Over the next week, I walked around with a significant bandage on my head right above my eye, and I noticed something about those who I encountered. I didn't notice at first, but I started to see a pattern in my interactions, and most seemed to fall into three categories.
First was the avoider. Having a conversation about work, talking directly to the person and they said nothing about the large white gauges with tape on my head. Is it that they don't want to embarrass me or they fear it is going to be something they don't want to talk about? What if my response is that it is cancer or something which will make them feel sorry for me? Not sure but I noticed that some conversations were awkward because they wanted to ask but just couldn't.
The second was "the concerned." They usually started with the words "Oh, my goodness." Followed by something like "are you ok" or "what happened." They want to hear the whole story and usually follow up with several questions.
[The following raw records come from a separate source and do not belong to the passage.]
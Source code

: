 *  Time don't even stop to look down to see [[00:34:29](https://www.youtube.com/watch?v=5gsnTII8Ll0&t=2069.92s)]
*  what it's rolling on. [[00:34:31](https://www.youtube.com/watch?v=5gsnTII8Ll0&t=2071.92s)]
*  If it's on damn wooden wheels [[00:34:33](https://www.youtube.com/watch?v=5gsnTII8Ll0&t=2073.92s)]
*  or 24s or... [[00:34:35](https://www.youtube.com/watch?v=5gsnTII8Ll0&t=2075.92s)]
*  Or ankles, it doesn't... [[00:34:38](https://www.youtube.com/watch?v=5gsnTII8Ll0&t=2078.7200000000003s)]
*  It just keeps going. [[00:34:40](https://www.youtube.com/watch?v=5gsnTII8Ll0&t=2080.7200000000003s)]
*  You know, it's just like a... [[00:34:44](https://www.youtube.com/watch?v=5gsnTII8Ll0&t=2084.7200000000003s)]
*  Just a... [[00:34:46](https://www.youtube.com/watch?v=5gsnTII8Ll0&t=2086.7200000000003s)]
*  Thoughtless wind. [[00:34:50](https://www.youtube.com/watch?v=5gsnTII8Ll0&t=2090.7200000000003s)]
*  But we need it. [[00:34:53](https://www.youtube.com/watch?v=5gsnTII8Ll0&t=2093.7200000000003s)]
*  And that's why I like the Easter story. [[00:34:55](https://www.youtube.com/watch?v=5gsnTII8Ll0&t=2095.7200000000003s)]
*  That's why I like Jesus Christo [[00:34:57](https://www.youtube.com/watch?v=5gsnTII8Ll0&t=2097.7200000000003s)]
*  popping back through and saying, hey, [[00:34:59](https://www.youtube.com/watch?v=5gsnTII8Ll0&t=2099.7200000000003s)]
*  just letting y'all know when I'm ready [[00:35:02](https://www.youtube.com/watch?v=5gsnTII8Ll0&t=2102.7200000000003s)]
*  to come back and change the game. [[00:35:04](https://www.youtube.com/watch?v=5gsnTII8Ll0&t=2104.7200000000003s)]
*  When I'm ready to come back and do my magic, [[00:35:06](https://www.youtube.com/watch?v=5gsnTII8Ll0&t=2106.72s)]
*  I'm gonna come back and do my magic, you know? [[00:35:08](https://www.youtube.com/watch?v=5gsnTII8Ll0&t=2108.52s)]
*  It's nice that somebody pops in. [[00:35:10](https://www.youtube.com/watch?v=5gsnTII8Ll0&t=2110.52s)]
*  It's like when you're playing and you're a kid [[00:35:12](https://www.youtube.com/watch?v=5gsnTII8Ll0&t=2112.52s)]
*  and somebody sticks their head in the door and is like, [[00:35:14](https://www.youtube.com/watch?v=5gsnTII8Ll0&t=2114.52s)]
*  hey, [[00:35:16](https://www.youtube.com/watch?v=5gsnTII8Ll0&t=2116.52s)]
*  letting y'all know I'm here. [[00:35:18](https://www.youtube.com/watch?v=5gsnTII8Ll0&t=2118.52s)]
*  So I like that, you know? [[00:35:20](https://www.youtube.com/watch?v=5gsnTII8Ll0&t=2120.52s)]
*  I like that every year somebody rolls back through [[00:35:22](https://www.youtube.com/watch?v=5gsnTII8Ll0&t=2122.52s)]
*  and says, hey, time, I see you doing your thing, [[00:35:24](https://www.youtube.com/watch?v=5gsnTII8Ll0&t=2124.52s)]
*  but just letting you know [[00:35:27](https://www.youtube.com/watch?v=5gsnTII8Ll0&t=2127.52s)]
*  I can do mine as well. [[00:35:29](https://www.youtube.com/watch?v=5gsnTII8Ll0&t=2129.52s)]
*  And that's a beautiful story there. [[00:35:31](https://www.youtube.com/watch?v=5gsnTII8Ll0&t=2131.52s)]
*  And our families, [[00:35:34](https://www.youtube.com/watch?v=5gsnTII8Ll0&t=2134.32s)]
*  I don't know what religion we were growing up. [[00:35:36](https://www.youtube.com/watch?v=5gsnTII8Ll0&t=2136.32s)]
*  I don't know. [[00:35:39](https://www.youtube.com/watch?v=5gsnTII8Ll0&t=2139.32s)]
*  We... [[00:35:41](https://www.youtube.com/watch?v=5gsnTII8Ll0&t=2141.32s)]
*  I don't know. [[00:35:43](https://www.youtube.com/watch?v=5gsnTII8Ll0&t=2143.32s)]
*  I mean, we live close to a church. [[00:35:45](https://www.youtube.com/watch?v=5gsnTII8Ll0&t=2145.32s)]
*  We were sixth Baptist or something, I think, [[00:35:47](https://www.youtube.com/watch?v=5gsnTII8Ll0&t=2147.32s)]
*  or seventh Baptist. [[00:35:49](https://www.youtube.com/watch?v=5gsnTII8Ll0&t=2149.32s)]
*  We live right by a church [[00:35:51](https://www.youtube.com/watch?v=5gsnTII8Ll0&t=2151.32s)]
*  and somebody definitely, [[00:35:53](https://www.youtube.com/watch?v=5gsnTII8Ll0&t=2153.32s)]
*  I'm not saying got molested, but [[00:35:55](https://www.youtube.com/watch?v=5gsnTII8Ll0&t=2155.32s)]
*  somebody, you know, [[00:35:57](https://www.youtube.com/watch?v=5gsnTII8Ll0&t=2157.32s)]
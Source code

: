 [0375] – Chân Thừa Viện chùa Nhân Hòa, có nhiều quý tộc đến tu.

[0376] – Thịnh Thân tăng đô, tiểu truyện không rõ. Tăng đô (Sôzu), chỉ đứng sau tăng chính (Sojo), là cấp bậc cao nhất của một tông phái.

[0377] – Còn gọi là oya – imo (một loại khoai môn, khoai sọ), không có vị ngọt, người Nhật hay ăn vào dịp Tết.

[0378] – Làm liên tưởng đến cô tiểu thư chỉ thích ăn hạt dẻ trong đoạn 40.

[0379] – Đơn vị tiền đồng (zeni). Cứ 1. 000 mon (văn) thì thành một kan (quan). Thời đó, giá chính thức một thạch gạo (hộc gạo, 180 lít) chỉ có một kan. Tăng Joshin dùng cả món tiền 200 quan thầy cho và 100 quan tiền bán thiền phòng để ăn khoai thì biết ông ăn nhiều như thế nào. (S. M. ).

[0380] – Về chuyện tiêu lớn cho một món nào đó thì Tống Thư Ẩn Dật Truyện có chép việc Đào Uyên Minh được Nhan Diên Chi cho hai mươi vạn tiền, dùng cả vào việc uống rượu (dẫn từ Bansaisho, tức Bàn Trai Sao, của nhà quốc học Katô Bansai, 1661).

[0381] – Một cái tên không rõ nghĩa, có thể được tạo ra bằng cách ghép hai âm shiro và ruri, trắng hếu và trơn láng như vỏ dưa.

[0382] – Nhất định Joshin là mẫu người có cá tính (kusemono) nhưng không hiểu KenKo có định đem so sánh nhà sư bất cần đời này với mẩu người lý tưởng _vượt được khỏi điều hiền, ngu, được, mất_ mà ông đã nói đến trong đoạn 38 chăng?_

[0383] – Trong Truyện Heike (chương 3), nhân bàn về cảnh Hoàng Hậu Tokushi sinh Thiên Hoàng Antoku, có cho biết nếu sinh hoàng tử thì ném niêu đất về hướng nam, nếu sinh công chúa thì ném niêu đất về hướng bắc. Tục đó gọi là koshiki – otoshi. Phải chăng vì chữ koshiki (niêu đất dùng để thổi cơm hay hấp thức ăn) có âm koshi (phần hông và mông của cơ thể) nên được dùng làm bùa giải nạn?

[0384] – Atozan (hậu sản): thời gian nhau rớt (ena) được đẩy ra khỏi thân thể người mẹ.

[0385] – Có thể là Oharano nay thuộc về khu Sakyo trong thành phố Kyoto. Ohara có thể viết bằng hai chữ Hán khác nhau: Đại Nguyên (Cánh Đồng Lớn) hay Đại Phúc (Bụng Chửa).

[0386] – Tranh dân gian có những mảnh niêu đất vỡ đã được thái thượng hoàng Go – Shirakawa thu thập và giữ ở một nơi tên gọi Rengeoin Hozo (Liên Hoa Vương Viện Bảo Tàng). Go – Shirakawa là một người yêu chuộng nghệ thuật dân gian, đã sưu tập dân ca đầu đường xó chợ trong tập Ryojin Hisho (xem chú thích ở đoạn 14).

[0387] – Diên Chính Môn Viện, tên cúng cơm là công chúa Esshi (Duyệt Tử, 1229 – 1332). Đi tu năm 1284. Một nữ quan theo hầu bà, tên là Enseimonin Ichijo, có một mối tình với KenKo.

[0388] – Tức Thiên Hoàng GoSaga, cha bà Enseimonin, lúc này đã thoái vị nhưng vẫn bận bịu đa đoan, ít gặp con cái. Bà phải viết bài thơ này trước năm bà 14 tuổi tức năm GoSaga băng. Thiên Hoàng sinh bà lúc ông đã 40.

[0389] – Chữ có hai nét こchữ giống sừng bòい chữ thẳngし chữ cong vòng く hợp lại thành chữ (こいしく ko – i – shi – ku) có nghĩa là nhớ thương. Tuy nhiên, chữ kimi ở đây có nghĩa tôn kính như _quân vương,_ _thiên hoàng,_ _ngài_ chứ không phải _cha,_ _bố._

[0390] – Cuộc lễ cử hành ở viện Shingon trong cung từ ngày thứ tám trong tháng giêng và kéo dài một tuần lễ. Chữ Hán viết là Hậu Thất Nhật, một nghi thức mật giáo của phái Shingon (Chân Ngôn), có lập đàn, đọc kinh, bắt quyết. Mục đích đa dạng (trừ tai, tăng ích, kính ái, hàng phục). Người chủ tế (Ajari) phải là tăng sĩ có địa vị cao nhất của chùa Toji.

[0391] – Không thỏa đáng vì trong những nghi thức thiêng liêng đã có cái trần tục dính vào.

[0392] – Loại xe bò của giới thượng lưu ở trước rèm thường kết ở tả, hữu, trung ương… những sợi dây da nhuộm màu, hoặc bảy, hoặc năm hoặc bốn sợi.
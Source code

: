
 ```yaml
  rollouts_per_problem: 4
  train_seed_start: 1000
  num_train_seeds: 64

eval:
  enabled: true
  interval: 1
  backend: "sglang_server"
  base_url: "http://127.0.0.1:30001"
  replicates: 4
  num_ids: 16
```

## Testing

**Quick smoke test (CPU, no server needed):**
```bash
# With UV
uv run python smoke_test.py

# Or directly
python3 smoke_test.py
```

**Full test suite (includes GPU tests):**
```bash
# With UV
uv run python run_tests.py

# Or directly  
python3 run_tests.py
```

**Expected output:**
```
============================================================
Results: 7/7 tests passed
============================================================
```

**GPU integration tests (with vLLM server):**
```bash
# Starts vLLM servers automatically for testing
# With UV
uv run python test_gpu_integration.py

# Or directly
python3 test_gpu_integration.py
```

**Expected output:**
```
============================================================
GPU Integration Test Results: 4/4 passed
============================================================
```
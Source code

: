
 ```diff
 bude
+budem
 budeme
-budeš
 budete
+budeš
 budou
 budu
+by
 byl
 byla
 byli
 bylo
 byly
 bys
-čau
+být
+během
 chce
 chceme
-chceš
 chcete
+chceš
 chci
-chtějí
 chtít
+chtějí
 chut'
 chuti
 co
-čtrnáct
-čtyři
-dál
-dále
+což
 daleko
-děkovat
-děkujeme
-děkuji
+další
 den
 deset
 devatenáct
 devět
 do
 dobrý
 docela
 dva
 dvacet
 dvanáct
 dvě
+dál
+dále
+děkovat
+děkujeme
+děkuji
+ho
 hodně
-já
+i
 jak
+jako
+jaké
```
This encounter will be followed up by a story about themselves or someone else who had something similar happen to them. They are very empathetic and make sure you know they are glad you are ok before they walk away.
The third kinds are the Smart Aleck or the direct. Maybe these people knew me better, but it wasn't always that they were close friends. The conversation starter was something like "what did you do now" or "Did you wife hit you with the frying pan again." Generally, it was a direct question or comment to find out what happened. They usually want a quick explanation maybe they had a follow-up question and then on to whatever other business we had to discuss.
Over the last 27 years, my son has been in a wheelchair, walker or crutches due to his disability. There were times he was in casts or leg braces due to surgeries, and I don't think I noticed this pattern, but as I think back, I can see that many encounters went one of these ways. Some people talked to us never looking at our son and never engaging him. Others came across overly sympathetic, so sorry for our situation telling us how wonderful we were for doing what all parents do, raise our children.
If anyone took the time to talk directly to my son, they would have found out just how smart and articulate he is. As a parent, it hurts to know people are making assumptions about him based on his physical abilities, not knowing that he is currently in his second year of his Ph.D. in ancient history at an Ivy league school. It seems even worse to know that they could find out just how smart he is only by saying hello.